WHAT TO DO:
A precise reproduction of every record below is needed, minus the pictures.

DATA FOR PROCESSING:
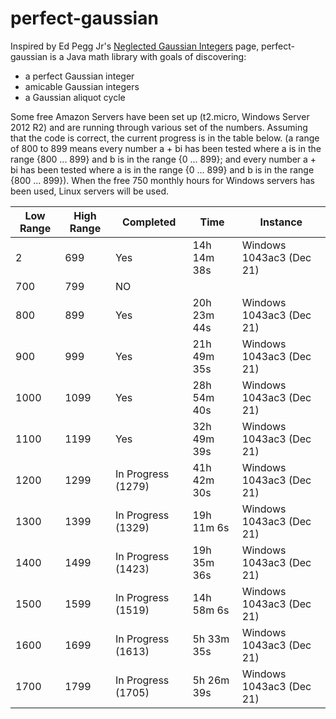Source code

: # perfect-gaussian

Inspired by Ed Pegg Jr's [Neglected Gaussian Integers](http://www.mathpuzzle.com/Gaussians.html) page, perfect-gaussian is a Java math library with goals of discovering:
* a perfect Gaussian integer
* amicable Gaussian integers
* a Gaussian aliquot cycle

Some free Amazon Servers have been set up (t2.micro, Windows Server 2012 R2) and are running through various set of the numbers. Assuming that the code is correct, the current progress is in the table below. (a range of 800 to 899 means every number a + bi has been tested where a is in the range {800 ... 899} and b is in the range {0 ... 899}; and every number a + bi has been tested where a is in the range {0 ... 899} and b is in the range {800 ... 899}). When the free 750 monthly hours for Windows servers has been used, Linux servers will be used.

Low Range | High Range | Completed | Time | Instance
----------|------------|-----------|------|---------
2 | 699 | Yes | 14h 14m 38s | Windows 1043ac3 (Dec 21)
700 | 799 | NO | | 
800 | 899 | Yes | 20h 23m 44s | Windows 1043ac3 (Dec 21)
900 | 999 | Yes | 21h 49m 35s | Windows 1043ac3 (Dec 21)
1000 | 1099 | Yes | 28h 54m 40s | Windows 1043ac3 (Dec 21)
1100 | 1199 | Yes | 32h 49m 39s | Windows 1043ac3 (Dec 21)
1200 | 1299 | In Progress (1279) |  41h 42m 30s | Windows 1043ac3 (Dec 21)
1300 | 1399 | In Progress (1329) | 19h 11m 6s | Windows 1043ac3 (Dec 21)
1400 | 1499 | In Progress (1423) | 19h 35m 36s  | Windows 1043ac3 (Dec 21)
1500 | 1599 | In Progress (1519) | 14h 58m 6s  | Windows 1043ac3 (Dec 21)
1600 | 1699 | In Progress (1613) | 5h 33m 35s  | Windows 1043ac3 (Dec 21)
1700 | 1799 | In Progress (1705) | 5h 26m 39s  | Windows 1043ac3 (Dec 21)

WRITTEN SOLUTION:
Source code

: # perfect-gaussian

Inspired by Ed Pegg Jr's [Neglected Gaussian Integers](http://www.mathpuzzle.com/Gaussians.html) page, perfect-gaussian is a Java math library with goals of discovering:
* a perfect Gaussian integer
* amicable Gaussian integers
* a Gaussian aliquot cycle

Some free Amazon Servers have been set up (t2.micro, Windows Server 2012 R2) and are running through various set of the numbers. Assuming that the code is correct, the current progress is in the table below. (a range of 800 to 899 means every number a + bi has been tested where a is in the range {800 ... 899} and b is in the range {0 ... 899}; and every number a + bi has been tested where a is in the range {0 ... 899} and b is in the range {800 ... 899}). When the free 750 monthly hours for Windows servers has been used, Linux servers will be used.

Low Range | High Range | Completed | Time | Instance
----------|------------|-----------|------|---------
2 | 699 | Yes | 14h 14m 38s | Windows 1043ac3 (Dec 21)
700 | 799 | NO | | 
800 | 899 | Yes | 20h 23m 44s | Windows 1043ac3 (Dec 21)
900 | 999 | Yes | 21h 49m 35s | Windows 1043ac3 (Dec 21)
1000 | 1099 | Yes | 28h 54m 40s | Windows 1043ac3 (Dec 21)
1100 | 1199 | Yes | 32h 49m 39s | Windows 1043ac3 (Dec 21)
1200 | 1299 | In Progress (1279) |  41h 42m 30s | Windows 1043ac3 (Dec 21)
1300 | 1399 | In Progress (1329) | 19h 11m 6s | Windows 1043ac3 (Dec 21)
1400 | 1499 | In Progress (1423) | 19h 35m 36s  | Windows 1043ac3 (Dec 21)
1500 | 1599 | In Progress (1519) | 14h 58m 6s  | Windows 1043ac3 (Dec 21)
1600 | 1699 | In Progress (1613) | 5h 33m 35s  | Windows 1043ac3 (Dec 21)
1700 | 1799 | In Progress (1705) | 5h 26m 39s  | Windows 1043ac3 (Dec 21)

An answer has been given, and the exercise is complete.